Максим, лукаво улыбаясь, начал поглаживать мою грудь. Я перехватила его руку, переплела пальцы и сказала:
– Не сейчас и не здесь.
– Почему? – он поднял вторую руку и погладил меня по щеке.
– Потому что нас ждут. Или ты забыл? Мне нужно собраться. Это не займёт больше двадцати минут. Так что давай лучше встанем, а пока я буду складывать вещи, ты расскажешь мне о Лике.
С явной неохотой Громов позволил мне встать с дивана и поднялся сам. Я сочувственно улыбнулась и, чмокнув его в щёку, отскочила к шкафу, уже начиная раздумывать о том, что мне понадобится из вещей.
– Почему именно о Лике?
Роясь в огромном количестве платьев, брюк, кофточек и костюмов (большинство из этой одежды было подарено мне когда-то Антоном), я ответила:
– Максим, ты не замечал, что твоя старшая дочь несчастна?
Несколько секунд Громов молчал.
– Почему ты так думаешь?
– Я не думаю, я это вижу. Почему она такая злая, угрюмая и хамоватая? Что случилось с Ликой?

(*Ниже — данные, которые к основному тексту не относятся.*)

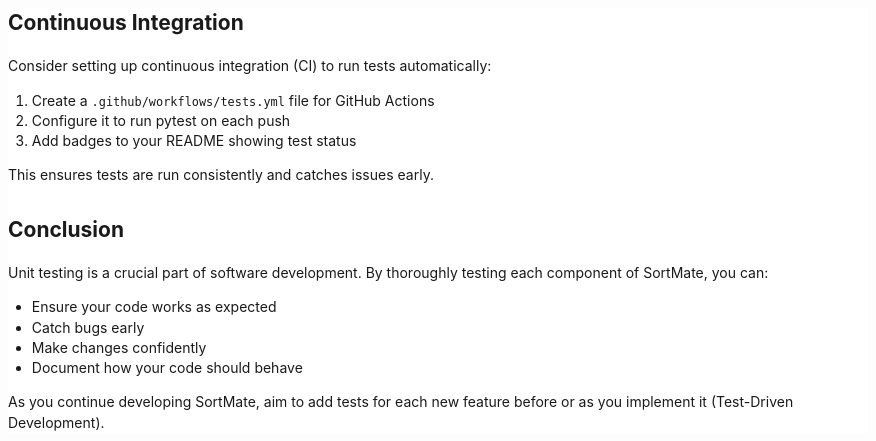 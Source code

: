 ## Continuous Integration

Consider setting up continuous integration (CI) to run tests automatically:

1. Create a `.github/workflows/tests.yml` file for GitHub Actions
2. Configure it to run pytest on each push
3. Add badges to your README showing test status

This ensures tests are run consistently and catches issues early.

## Conclusion

Unit testing is a crucial part of software development. By thoroughly testing each component of SortMate, you can:

- Ensure your code works as expected
- Catch bugs early
- Make changes confidently
- Document how your code should behave

As you continue developing SortMate, aim to add tests for each new feature before or as you implement it (Test-Driven Development).
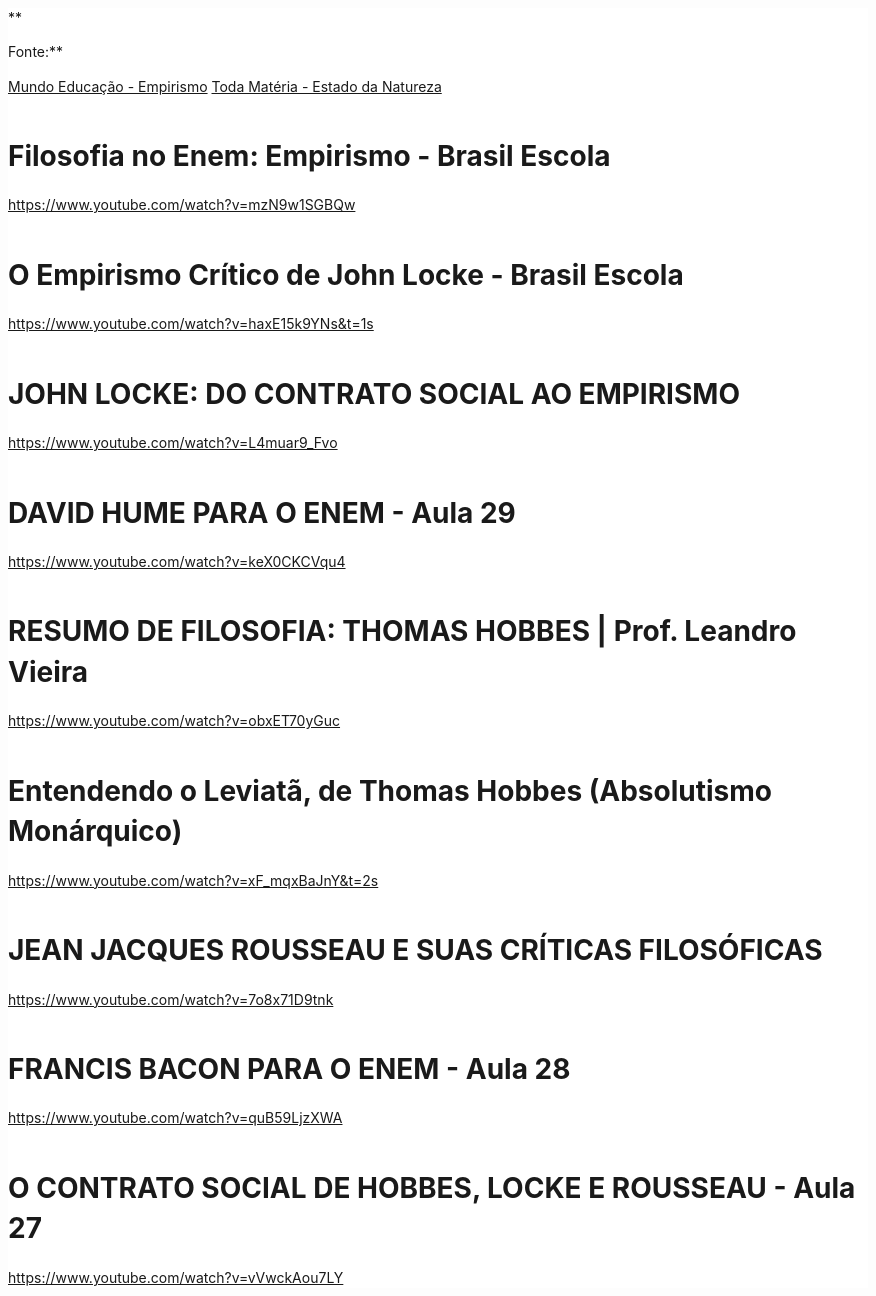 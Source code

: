 





**

Fonte:**

[Mundo Educação - Empirismo](https://mundoeducacao.bol.uol.com.br/filosofia/empirismo.htm)
[Toda Matéria - Estado da Natureza](https://www.todamateria.com.br/estado-natureza/)

# Filosofia no Enem: Empirismo - Brasil Escola

https://www.youtube.com/watch?v=mzN9w1SGBQw

# O Empirismo Crítico de John Locke - Brasil Escola

https://www.youtube.com/watch?v=haxE15k9YNs&t=1s

# JOHN LOCKE: DO CONTRATO SOCIAL AO EMPIRISMO

https://www.youtube.com/watch?v=L4muar9_Fvo

# DAVID HUME PARA O ENEM - Aula 29

https://www.youtube.com/watch?v=keX0CKCVqu4

# RESUMO DE FILOSOFIA: THOMAS HOBBES | Prof. Leandro Vieira

https://www.youtube.com/watch?v=obxET70yGuc

# Entendendo o Leviatã, de Thomas Hobbes (Absolutismo Monárquico)

https://www.youtube.com/watch?v=xF_mqxBaJnY&t=2s

# JEAN JACQUES ROUSSEAU E SUAS CRÍTICAS FILOSÓFICAS

https://www.youtube.com/watch?v=7o8x71D9tnk

# FRANCIS BACON PARA O ENEM - Aula 28

https://www.youtube.com/watch?v=quB59LjzXWA

# O CONTRATO SOCIAL DE HOBBES, LOCKE E ROUSSEAU - Aula 27

https://www.youtube.com/watch?v=vVwckAou7LY

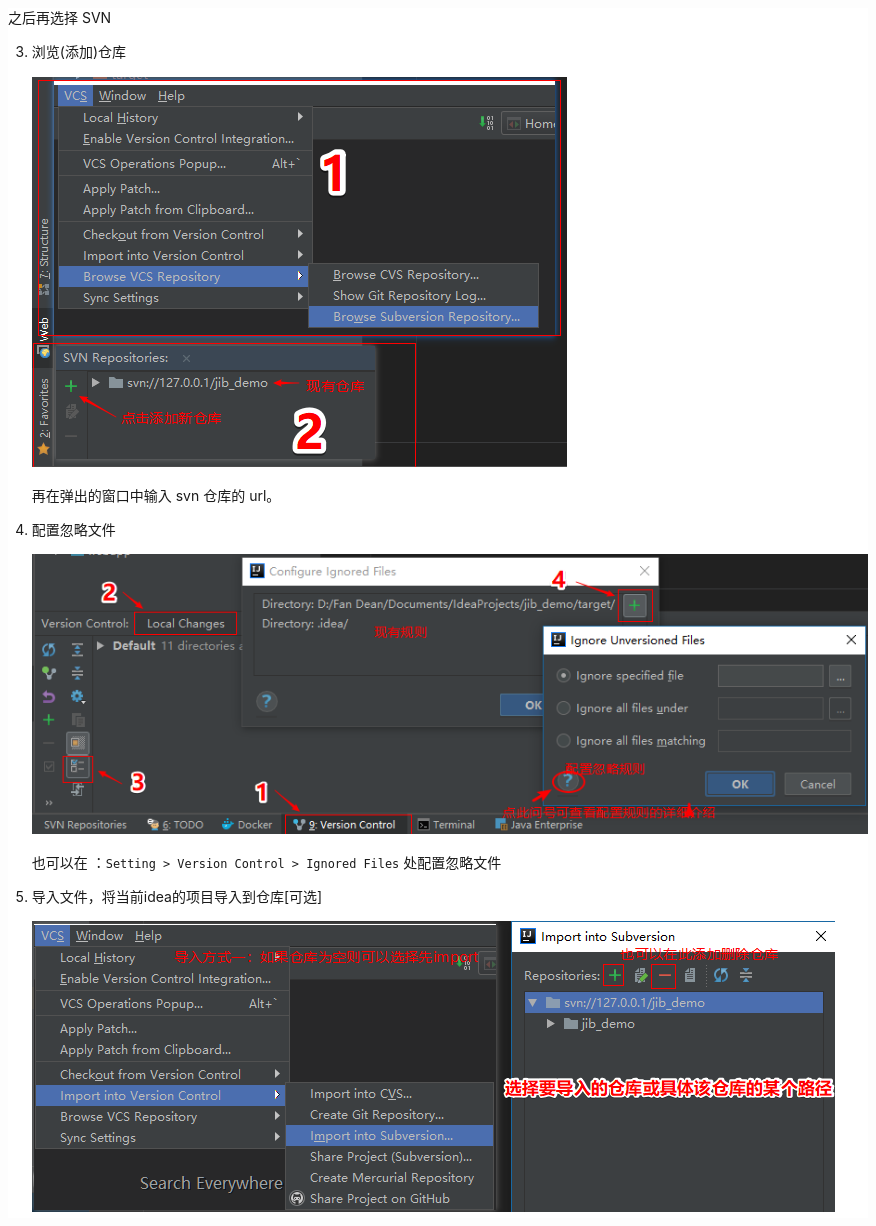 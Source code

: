    之后再选择 SVN

3. 浏览(添加)仓库

   ![](assets/idea-svn-03.png)

   再在弹出的窗口中输入 svn 仓库的 url。

4. 配置忽略文件

   ![](assets/idea-svn-04.png)

   也可以在 ：`Setting > Version Control > Ignored Files` 处配置忽略文件

5. 导入文件，将当前idea的项目导入到仓库[可选]

   ![](assets/idea-svn-05.png)
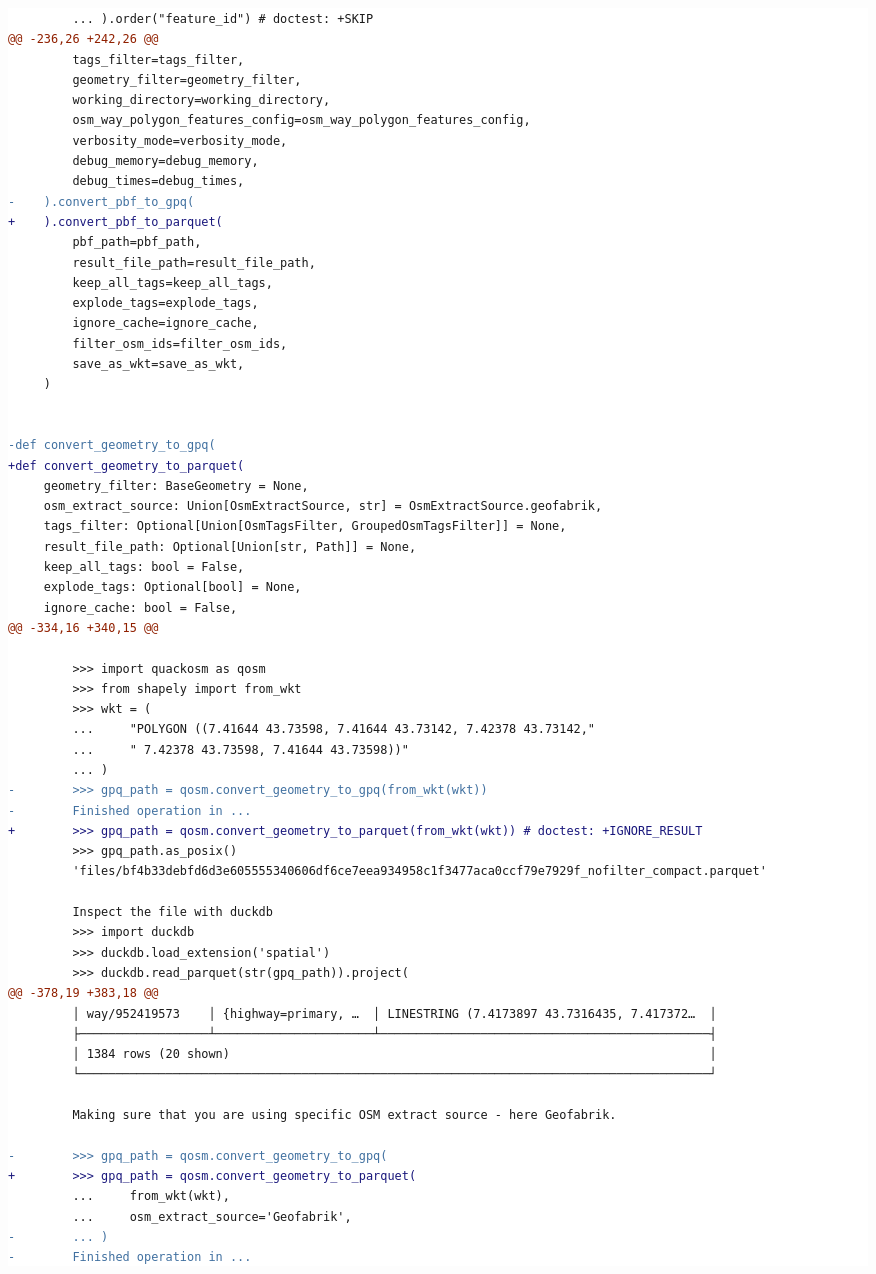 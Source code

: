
 ```diff
         ... ).order("feature_id") # doctest: +SKIP
@@ -236,26 +242,26 @@
         tags_filter=tags_filter,
         geometry_filter=geometry_filter,
         working_directory=working_directory,
         osm_way_polygon_features_config=osm_way_polygon_features_config,
         verbosity_mode=verbosity_mode,
         debug_memory=debug_memory,
         debug_times=debug_times,
-    ).convert_pbf_to_gpq(
+    ).convert_pbf_to_parquet(
         pbf_path=pbf_path,
         result_file_path=result_file_path,
         keep_all_tags=keep_all_tags,
         explode_tags=explode_tags,
         ignore_cache=ignore_cache,
         filter_osm_ids=filter_osm_ids,
         save_as_wkt=save_as_wkt,
     )
 
 
-def convert_geometry_to_gpq(
+def convert_geometry_to_parquet(
     geometry_filter: BaseGeometry = None,
     osm_extract_source: Union[OsmExtractSource, str] = OsmExtractSource.geofabrik,
     tags_filter: Optional[Union[OsmTagsFilter, GroupedOsmTagsFilter]] = None,
     result_file_path: Optional[Union[str, Path]] = None,
     keep_all_tags: bool = False,
     explode_tags: Optional[bool] = None,
     ignore_cache: bool = False,
@@ -334,16 +340,15 @@
 
         >>> import quackosm as qosm
         >>> from shapely import from_wkt
         >>> wkt = (
         ...     "POLYGON ((7.41644 43.73598, 7.41644 43.73142, 7.42378 43.73142,"
         ...     " 7.42378 43.73598, 7.41644 43.73598))"
         ... )
-        >>> gpq_path = qosm.convert_geometry_to_gpq(from_wkt(wkt))
-        Finished operation in ...
+        >>> gpq_path = qosm.convert_geometry_to_parquet(from_wkt(wkt)) # doctest: +IGNORE_RESULT
         >>> gpq_path.as_posix()
         'files/bf4b33debfd6d3e605555340606df6ce7eea934958c1f3477aca0ccf79e7929f_nofilter_compact.parquet'
 
         Inspect the file with duckdb
         >>> import duckdb
         >>> duckdb.load_extension('spatial')
         >>> duckdb.read_parquet(str(gpq_path)).project(
@@ -378,19 +383,18 @@
         │ way/952419573    │ {highway=primary, …  │ LINESTRING (7.4173897 43.7316435, 7.417372…  │
         ├──────────────────┴──────────────────────┴──────────────────────────────────────────────┤
         │ 1384 rows (20 shown)                                                                   │
         └────────────────────────────────────────────────────────────────────────────────────────┘
 
         Making sure that you are using specific OSM extract source - here Geofabrik.
 
-        >>> gpq_path = qosm.convert_geometry_to_gpq(
+        >>> gpq_path = qosm.convert_geometry_to_parquet(
         ...     from_wkt(wkt),
         ...     osm_extract_source='Geofabrik',
-        ... )
-        Finished operation in ...
```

– Если честно – не знаю. До двенадцати лет это был совершенно нормальный ребёнок. Весёлый, искренний, немного избалованный, но в целом – в пределах нормы… Лика изменилась в одночасье. Стала грубой, несдержанной, она постоянно хамит окружающим. Даже учителям зачастую грубо отвечает. Я много раз пробовал с ней поговорить, но всё время натыкался на пуленепробиваемую стену. Лика почему-то больше не хочет раскрывать свою душу даже передо мной.
Я задумалась.
– А у тебя есть предположения, отчего она вдруг такой стала?
– Нет. Абсолютно. Единственный человек, с которым Лика оставалась немного напоминающей себя прежнюю, – это её бабушка, моя мама. Но и она не смогла достучаться до девочки. Лена постоянно возит Лику с собой по курортам и пытается растормошить, думает, что перемена обстановки пойдёт ей на пользу, но никаких результатов это пока не принесло.
Задумавшись, я пихала в сумку джинсы. С девочкой явно что-то случилось в двенадцать лет. Но что это могло быть?
Поняв, что я не найду ответа на этот вопрос, пока не пообщаюсь с Ликой ещё, я направилась в ванную. Быстро забрала с полки зубную щётку, шампунь и пенку для умывания, вернулась в комнату и застала Громова за рассмотрением моего книжного шкафа.
– Шикарно, – выдохнул Максим, кивая на мою коллекцию. – Впрочем, у меня больше.
Я улыбнулась, вспомнив библиотеку Мира. После этого зрелища меня уже ничем нельзя было удивить. Если только в хранилище Ленинской библиотеки завести.
Последним я запихнула в сумку ноутбук и засунула сопротивляющуюся Алису в переноску. Максим с удивлением рассматривал мою небольшую спортивную сумку, которую я попросила вынести в коридор, пока я буду переодеваться из платья в джинсы и свитер.